▸ **To do**:
From the entries below, extract every line that includes the word "begin".

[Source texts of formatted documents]
_____
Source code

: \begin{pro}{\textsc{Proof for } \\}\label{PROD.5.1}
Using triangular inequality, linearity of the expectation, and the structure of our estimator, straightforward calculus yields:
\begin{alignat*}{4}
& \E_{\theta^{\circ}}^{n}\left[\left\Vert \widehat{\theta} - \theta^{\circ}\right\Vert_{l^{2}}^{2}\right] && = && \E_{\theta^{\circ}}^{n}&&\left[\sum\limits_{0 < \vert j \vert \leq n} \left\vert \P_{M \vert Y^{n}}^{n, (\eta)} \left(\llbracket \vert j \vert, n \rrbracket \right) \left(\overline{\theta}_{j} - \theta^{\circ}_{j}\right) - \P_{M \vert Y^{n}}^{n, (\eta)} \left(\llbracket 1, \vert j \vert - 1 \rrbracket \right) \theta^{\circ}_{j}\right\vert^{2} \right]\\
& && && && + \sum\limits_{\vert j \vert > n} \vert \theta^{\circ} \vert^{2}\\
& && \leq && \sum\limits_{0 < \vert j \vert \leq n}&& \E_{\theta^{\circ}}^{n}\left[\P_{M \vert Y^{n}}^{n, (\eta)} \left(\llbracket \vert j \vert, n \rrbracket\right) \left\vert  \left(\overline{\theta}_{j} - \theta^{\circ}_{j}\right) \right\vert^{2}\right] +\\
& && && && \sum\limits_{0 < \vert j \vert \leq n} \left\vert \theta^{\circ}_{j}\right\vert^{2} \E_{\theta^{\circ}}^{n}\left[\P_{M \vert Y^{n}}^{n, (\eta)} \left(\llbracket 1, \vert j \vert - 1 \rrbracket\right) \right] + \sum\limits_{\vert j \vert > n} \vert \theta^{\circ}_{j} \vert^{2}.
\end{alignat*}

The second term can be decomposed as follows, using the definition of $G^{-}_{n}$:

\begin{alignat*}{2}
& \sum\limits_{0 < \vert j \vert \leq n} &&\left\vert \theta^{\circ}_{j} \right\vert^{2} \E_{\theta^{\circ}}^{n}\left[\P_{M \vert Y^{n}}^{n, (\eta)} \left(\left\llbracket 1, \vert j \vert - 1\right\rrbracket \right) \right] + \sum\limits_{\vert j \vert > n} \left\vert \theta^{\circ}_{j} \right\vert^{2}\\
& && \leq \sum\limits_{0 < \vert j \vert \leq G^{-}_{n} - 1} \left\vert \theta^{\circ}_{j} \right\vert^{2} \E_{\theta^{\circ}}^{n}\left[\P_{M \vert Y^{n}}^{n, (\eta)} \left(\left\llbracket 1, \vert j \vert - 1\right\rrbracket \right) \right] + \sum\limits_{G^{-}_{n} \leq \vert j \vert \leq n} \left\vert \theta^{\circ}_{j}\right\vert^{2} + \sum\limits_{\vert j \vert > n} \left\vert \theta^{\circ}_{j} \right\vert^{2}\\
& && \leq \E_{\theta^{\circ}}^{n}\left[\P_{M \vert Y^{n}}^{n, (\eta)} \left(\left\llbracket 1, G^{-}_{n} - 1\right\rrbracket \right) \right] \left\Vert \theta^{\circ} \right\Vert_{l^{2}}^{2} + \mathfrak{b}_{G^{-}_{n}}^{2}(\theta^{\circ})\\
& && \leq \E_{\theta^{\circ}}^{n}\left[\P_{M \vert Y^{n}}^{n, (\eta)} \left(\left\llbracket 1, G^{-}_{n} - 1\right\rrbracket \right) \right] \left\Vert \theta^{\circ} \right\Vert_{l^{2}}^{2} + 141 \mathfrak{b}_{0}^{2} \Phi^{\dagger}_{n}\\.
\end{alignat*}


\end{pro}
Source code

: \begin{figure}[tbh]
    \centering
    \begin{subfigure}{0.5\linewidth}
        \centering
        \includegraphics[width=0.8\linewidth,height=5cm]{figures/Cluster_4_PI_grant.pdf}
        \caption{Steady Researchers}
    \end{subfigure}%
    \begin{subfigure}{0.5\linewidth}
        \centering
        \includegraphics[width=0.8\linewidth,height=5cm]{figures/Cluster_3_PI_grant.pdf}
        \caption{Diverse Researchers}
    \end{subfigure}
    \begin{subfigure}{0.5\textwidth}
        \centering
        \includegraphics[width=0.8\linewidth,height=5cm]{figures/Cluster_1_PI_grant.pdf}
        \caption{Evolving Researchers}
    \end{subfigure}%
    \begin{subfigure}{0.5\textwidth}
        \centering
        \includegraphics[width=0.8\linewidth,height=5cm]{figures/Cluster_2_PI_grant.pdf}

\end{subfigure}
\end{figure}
_____
▸ **Response for this exercise**:
: \begin{pro}{\textsc{Proof for } \\}\label{PROD.5.1}
\begin{alignat*}{4}
\begin{alignat*}{2}
: \begin{figure}[tbh]
    \begin{subfigure}{0.5\linewidth}
    \begin{subfigure}{0.5\linewidth}
    \begin{subfigure}{0.5\textwidth}
    \begin{subfigure}{0.5\textwidth}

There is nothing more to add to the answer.